Saturday, October 17, 2015

Halloween Movie Roundup Pt. 1

I've been slipping in my duties as a Halloween celebrant. I had planned to have mini-marathons of movies every week, and write something every day about horror (films/comics/music/books/games), and yet here it is halfway through the month and I've written less than I had originally hoped (though I am not displeased with my output, truth be told), and I've seen a lot less movies than I had planned. I still watch at least one horror movie a day, but I have had only one day in which I've had one of my desired mini-marathons. Extended hours at work for the season, on top of a bifurcated sleep schedule caused by past-midnight work hours and the need to get my daughter to school in the morning make it so my available times to write about and/or watch movies is a bit smaller than ideal. Add to that the fact that the Fall TV season has just started up, and I find myself falling behind (pun definitely not intended).

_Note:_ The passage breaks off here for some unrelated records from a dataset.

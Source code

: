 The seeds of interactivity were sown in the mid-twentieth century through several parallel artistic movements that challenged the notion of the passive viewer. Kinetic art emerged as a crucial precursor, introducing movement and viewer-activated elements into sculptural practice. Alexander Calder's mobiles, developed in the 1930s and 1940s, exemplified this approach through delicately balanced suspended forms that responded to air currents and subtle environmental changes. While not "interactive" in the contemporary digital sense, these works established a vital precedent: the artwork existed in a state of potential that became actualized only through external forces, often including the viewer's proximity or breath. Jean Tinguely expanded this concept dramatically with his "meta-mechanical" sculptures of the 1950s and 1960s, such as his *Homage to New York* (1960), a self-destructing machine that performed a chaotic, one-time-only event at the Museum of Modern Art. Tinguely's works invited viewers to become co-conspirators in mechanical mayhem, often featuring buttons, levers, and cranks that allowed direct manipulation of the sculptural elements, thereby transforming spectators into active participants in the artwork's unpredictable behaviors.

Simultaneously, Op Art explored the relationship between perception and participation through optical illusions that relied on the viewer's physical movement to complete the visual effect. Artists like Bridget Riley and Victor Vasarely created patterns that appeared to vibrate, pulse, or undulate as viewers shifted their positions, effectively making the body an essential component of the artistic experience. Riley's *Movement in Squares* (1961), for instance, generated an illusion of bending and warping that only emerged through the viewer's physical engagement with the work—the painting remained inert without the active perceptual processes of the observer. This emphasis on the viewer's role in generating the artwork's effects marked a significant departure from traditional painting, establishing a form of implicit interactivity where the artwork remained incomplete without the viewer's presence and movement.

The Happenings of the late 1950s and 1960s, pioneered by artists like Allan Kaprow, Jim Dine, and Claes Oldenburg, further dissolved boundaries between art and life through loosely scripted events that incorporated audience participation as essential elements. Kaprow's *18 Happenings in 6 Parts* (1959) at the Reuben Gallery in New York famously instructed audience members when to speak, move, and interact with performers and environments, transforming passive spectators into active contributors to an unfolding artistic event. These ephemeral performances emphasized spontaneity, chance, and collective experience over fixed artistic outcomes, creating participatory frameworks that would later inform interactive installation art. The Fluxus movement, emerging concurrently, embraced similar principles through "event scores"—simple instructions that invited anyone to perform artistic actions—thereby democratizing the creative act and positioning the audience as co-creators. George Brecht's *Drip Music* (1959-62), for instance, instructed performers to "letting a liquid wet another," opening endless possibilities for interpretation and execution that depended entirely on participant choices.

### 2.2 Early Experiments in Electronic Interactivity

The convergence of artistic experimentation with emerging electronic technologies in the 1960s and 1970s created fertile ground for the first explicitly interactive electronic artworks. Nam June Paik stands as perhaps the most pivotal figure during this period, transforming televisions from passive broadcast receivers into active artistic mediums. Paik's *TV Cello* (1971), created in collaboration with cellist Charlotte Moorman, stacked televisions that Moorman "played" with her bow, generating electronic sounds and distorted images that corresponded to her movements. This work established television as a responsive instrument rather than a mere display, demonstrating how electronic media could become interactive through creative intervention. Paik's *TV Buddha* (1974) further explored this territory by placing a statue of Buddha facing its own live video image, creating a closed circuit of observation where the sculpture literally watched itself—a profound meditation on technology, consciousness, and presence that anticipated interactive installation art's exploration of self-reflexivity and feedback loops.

I mean, I know I should be watching my recently arrived Vincent Price bluray set, but The Flash is just so much fun, especially now that they've introduced Jay Garrick and Earth-2, and are gleefully referencing the nerdiest of Flash mythology.

I've got a piece I've been working on for a few days, which I thought would be a quick and easy movie writeup, but continues to grow at a rate I hadn't anticipated. But in order to keep my blog active and try to keep some consistency, I feel the desire to get something out there today. So I've decided to do a quick roundup of the films I've watched this Halloween season, that haven't yet made it into longer pieces or reviews. Keep in mind I started my season back in mid-September, and then committed wholly to it around the 18th of that month, when Universal started their annual Halloween Horror Nights and I began spending my every work night in the Bates Motel. It seemed appropriate.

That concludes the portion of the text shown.